** DATA LISTING follows **

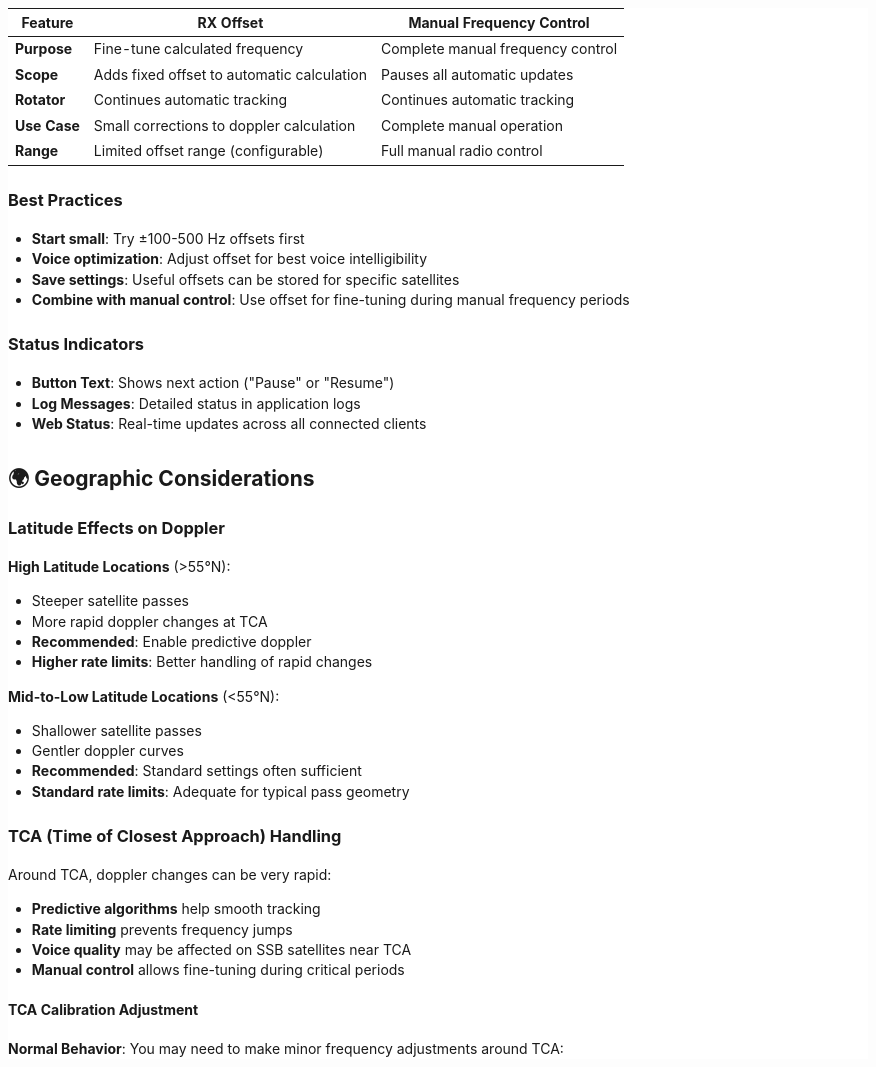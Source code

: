 | Feature | RX Offset | Manual Frequency Control |
|---------|-----------|-------------------------|
| **Purpose** | Fine-tune calculated frequency | Complete manual frequency control |
| **Scope** | Adds fixed offset to automatic calculation | Pauses all automatic updates |
| **Rotator** | Continues automatic tracking | Continues automatic tracking |
| **Use Case** | Small corrections to doppler calculation | Complete manual operation |
| **Range** | Limited offset range (configurable) | Full manual radio control |

### Best Practices

- **Start small**: Try ±100-500 Hz offsets first
- **Voice optimization**: Adjust offset for best voice intelligibility  
- **Save settings**: Useful offsets can be stored for specific satellites
- **Combine with manual control**: Use offset for fine-tuning during manual frequency periods

### Status Indicators

- **Button Text**: Shows next action ("Pause" or "Resume")
- **Log Messages**: Detailed status in application logs
- **Web Status**: Real-time updates across all connected clients

## 🌍 Geographic Considerations

### Latitude Effects on Doppler

**High Latitude Locations** (>55°N):
- Steeper satellite passes
- More rapid doppler changes at TCA
- **Recommended**: Enable predictive doppler
- **Higher rate limits**: Better handling of rapid changes

**Mid-to-Low Latitude Locations** (<55°N):
- Shallower satellite passes  
- Gentler doppler curves
- **Recommended**: Standard settings often sufficient
- **Standard rate limits**: Adequate for typical pass geometry

### TCA (Time of Closest Approach) Handling

Around TCA, doppler changes can be very rapid:

- **Predictive algorithms** help smooth tracking
- **Rate limiting** prevents frequency jumps
- **Voice quality** may be affected on SSB satellites near TCA
- **Manual control** allows fine-tuning during critical periods

#### TCA Calibration Adjustment

**Normal Behavior**: You may need to make minor frequency adjustments around TCA:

** End of DATA LISTING **

● **WHAT YOU WILL DO**
Up to and including the line containing "- **Combine with", quote each line of the entries above from the very first, please, exactly and without images.

● **RESULT BELOW**
Source code

: | Feature | RX Offset | Manual Frequency Control |
|---------|-----------|-------------------------|
| **Purpose** | Fine-tune calculated frequency | Complete manual frequency control |
| **Scope** | Adds fixed offset to automatic calculation | Pauses all automatic updates |
| **Rotator** | Continues automatic tracking | Continues automatic tracking |
| **Use Case** | Small corrections to doppler calculation | Complete manual operation |
| **Range** | Limited offset range (configurable) | Full manual radio control |

### Best Practices

- **Start small**: Try ±100-500 Hz offsets first
- **Voice optimization**: Adjust offset for best voice intelligibility  
- **Save settings**: Useful offsets can be stored for specific satellites
- **Combine with manual control**: Use offset for fine-tuning during manual frequency periods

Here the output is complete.